After reporting some of the nooze today, I felt the need to flush my mind–with a good cigar and a Blandings Castle story by P.G. Wodehouse, in a collection called Lord Emsworth Acts for the Best.

These are among the funniest stories ever written, and Wodehouse wrote them for 62 years. The cast of characters at Blandings features the absent-minded Lord Emsworth, master of the castle and all-around fumbler, his tyrannical sister, Connie, his ninnie of a son, Freddie, the monumental butler, Beach, and a multitude of guest stars, each one daffier than the other. Just getting through the day is challenge enough for these people.

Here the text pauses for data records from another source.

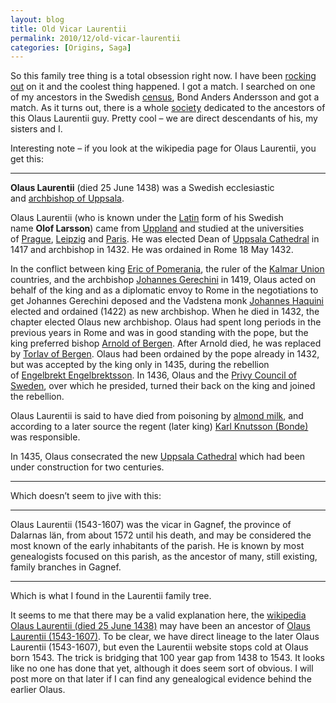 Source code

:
 ```yaml
---
layout: blog
title: Old Vicar Laurentii
permalink: 2010/12/old-vicar-laurentii
categories: [Origins, Saga]
---
```


<p>So this family tree thing is a total obsession right now. I have been <a href="http://axel.tribalpages.com/" target="_blank">rocking out</a> on it and the coolest thing happened. I got a match. I searched on one of my ancestors in the Swedish <a href="http://disbyt.dis.se/" target="_blank">census</a>, Bond Anders Andersson and got a match. As it turns out, there is a whole <a href="http://olaus-laurentii.liss.pp.se/index_e.htm">society</a> dedicated to the ancestors of this Olaus Laurentii guy. Pretty cool &#8211; we are direct descendants of his, my sisters and I.</p>
<p>Interesting note &#8211; if you look at the wikipedia page for Olaus Laurentii, you get this:</p>
<hr /><strong>Olaus Laurentii</strong> (died 25 June 1438) was a Swedish ecclesiastic and <a title="Archbishop of Uppsala" href="http://en.wikipedia.org/wiki/Archbishop_of_Uppsala">archbishop of Uppsala</a>.</p>
<p>Olaus Laurentii (who is known under the <a title="Latin" href="http://en.wikipedia.org/wiki/Latin">Latin</a> form of his Swedish name <strong>Olof Larsson</strong>) came from <a title="Uppland" href="http://en.wikipedia.org/wiki/Uppland">Uppland</a> and studied at the universities of <a title="Charles University of Prague" href="http://en.wikipedia.org/wiki/Charles_University_of_Prague">Prague</a>, <a title="University of Leipzig" href="http://en.wikipedia.org/wiki/University_of_Leipzig">Leipzig</a> and <a title="University of Paris" href="http://en.wikipedia.org/wiki/University_of_Paris">Paris</a>. He was elected Dean of <a title="Uppsala Cathedral" href="http://en.wikipedia.org/wiki/Uppsala_Cathedral">Uppsala Cathedral</a> in 1417 and archbishop in 1432. He was ordained in Rome 18 May 1432.</p>
<p>In the conflict between king <a title="Eric of Pomerania" href="http://en.wikipedia.org/wiki/Eric_of_Pomerania">Eric of Pomerania</a>, the ruler of the <a title="Kalmar Union" href="http://en.wikipedia.org/wiki/Kalmar_Union">Kalmar Union</a> countries, and the archbishop <a title="Johannes Gerechini" href="http://en.wikipedia.org/wiki/Johannes_Gerechini">Johannes Gerechini</a> in 1419, Olaus acted on behalf of the king and as a diplomatic envoy to Rome in the negotiations to get Johannes Gerechini deposed and the Vadstena monk <a title="Johannes Haquini (page does not exist)" href="http://en.wikipedia.org/w/index.php?title=Johannes_Haquini&amp;action=edit&amp;redlink=1">Johannes Haquini</a> elected and ordained (1422) as new archbishop. When he died in 1432, the chapter elected Olaus new archbishop. Olaus had spent long periods in the previous years in Rome and was in good standing with the pope, but the king preferred bishop <a title="Arnold of Bergen" href="http://en.wikipedia.org/wiki/Arnold_of_Bergen">Arnold of Bergen</a>. After Arnold died, he was replaced by <a title="Torlav of Bergen (page does not exist)" href="http://en.wikipedia.org/w/index.php?title=Torlav_of_Bergen&amp;action=edit&amp;redlink=1">Torlav of Bergen</a>. Olaus had been ordained by the pope already in 1432, but was accepted by the king only in 1435, during the rebellion of <a title="Engelbrekt Engelbrektsson" href="http://en.wikipedia.org/wiki/Engelbrekt_Engelbrektsson">Engelbrekt Engelbrektsson</a>. In 1436, Olaus and the <a title="Privy Council of Sweden" href="http://en.wikipedia.org/wiki/Privy_Council_of_Sweden">Privy Council of Sweden</a>, over which he presided, turned their back on the king and joined the rebellion.</p>
<p>Olaus Laurentii is said to have died from poisoning by <a title="Almond milk" href="http://en.wikipedia.org/wiki/Almond_milk">almond milk</a>, and according to a later source the regent (later king) <a title="Charles VII of Sweden" href="http://en.wikipedia.org/wiki/Charles_VII_of_Sweden">Karl Knutsson (Bonde)</a> was responsible.</p>
<p>In 1435, Olaus consecrated the new <a title="Uppsala Cathedral" href="http://en.wikipedia.org/wiki/Uppsala_Cathedral">Uppsala Cathedral</a> which had been under construction for two centuries.</p>
<hr />Which doesn&#8217;t seem to jive with this:</p>
<hr />Olaus Laurentii (1543-1607) was the vicar in Gagnef, the province of Dalarnas län, from about 1572 until his death, and may be considered the most known of the early inhabitants of the parish. He is known by most genealogists focused on this parish, as the ancestor of many, still existing, family branches in Gagnef.</p>
<hr />
<p>Which is what I found in the Laurentii family tree.</p>
<p>It seems to me that there may be a valid explanation here, the <a href="http://en.wikipedia.org/wiki/Olaus_Laurentii" target="_blank">wikipedia Olaus Laurentii (died 25 June 1438)</a> may have been an ancestor of <a href="http://olaus-laurentii.liss.pp.se/olaus_e.htm" target="_blank">Olaus Laurentii (1543-1607)</a>.  To be clear, we have direct lineage to the later Olaus Laurentii (1543-1607), but even the Laurentii website stops cold at Olaus born 1543. The trick is bridging that 100 year gap from 1438 to 1543. It looks like no one has done that yet, although it does seem sort of obvious. I will post more on that later if I can find any genealogical evidence behind the earlier Olaus.</p>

Wodehouse, also famous for his Jeeves & Wooster stories, is unique in that there’s hardly a single paragraph that doesn’t pack at least one laugh line. Lord Emsworth, for instance, hates to dress up: his favorite suit makes him look “like a minor employee with a firm of shady detectives.” The earl’s wandering mind, if you want to call it a mind, can’t keep hold of the thread of any conversation.

But it’s futile to try to describe such a heaped treasury of laughter.

There’s also a BBC TV series, Blandings, which quite faithfully presents a dozen of these stories in all their glorious inanity. Catch it if you can!

Thanks to the title story, which at one place made me laugh aloud, causing the cigar to fall out of my mouth and onto my lap–quick and decisive action averted a disaster–my mind has been flushed and I’m ready to go back to work typing up chapters of my current Bell Mountain book, His Mercy Endureth Forever.

Thank you, Lord, for P.G. Wodehouse and his preposterous comedies.